── Dataset extract

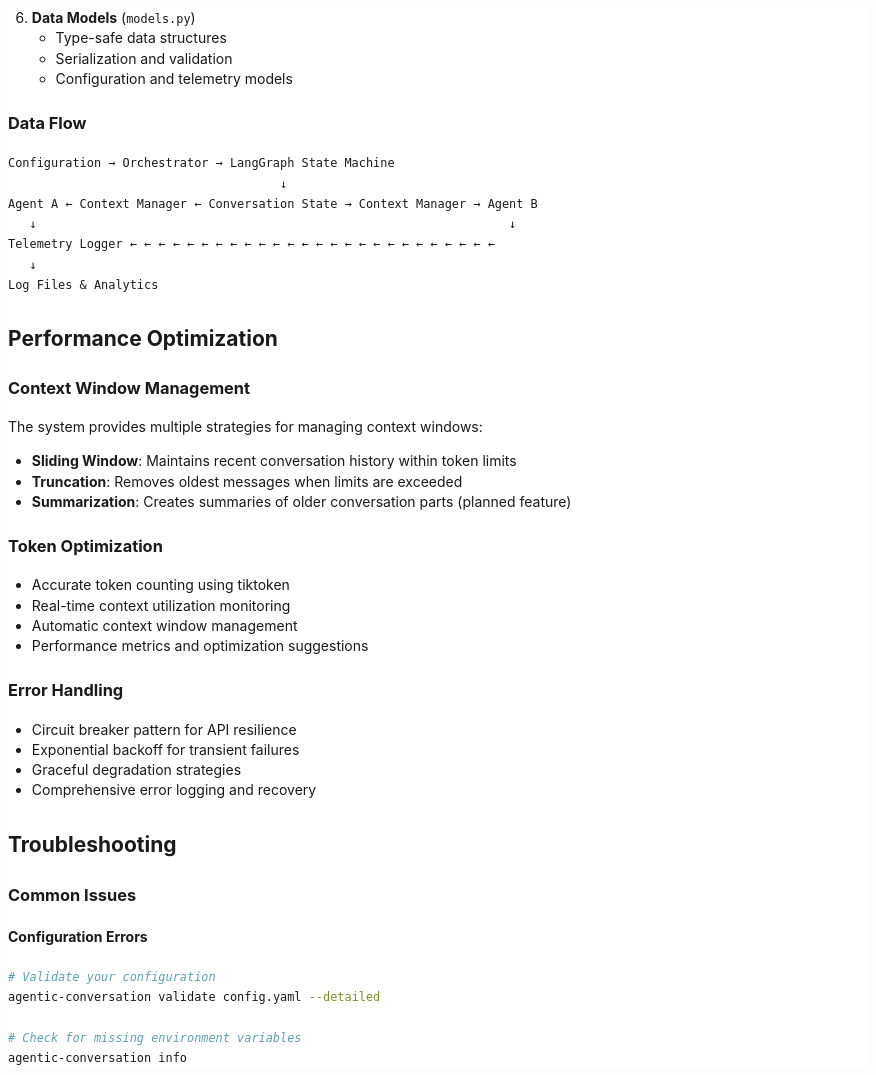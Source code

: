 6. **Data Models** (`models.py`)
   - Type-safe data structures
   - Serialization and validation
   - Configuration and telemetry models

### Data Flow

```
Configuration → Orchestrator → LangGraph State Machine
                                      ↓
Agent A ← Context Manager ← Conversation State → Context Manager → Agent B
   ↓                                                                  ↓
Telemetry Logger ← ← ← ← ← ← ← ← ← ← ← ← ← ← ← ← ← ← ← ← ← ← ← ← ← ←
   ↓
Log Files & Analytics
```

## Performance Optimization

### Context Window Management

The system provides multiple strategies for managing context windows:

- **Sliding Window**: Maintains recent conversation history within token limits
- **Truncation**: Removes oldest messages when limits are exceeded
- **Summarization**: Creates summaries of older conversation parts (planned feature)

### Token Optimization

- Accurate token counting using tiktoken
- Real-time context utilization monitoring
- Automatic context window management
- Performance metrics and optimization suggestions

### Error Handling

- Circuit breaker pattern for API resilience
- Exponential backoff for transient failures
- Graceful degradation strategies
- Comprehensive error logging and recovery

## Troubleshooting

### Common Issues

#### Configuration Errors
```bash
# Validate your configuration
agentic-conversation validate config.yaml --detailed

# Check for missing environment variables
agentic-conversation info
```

────

Find each line in the records above that contains "agentic", and copy it.

agentic-conversation validate config.yaml --detailed
agentic-conversation info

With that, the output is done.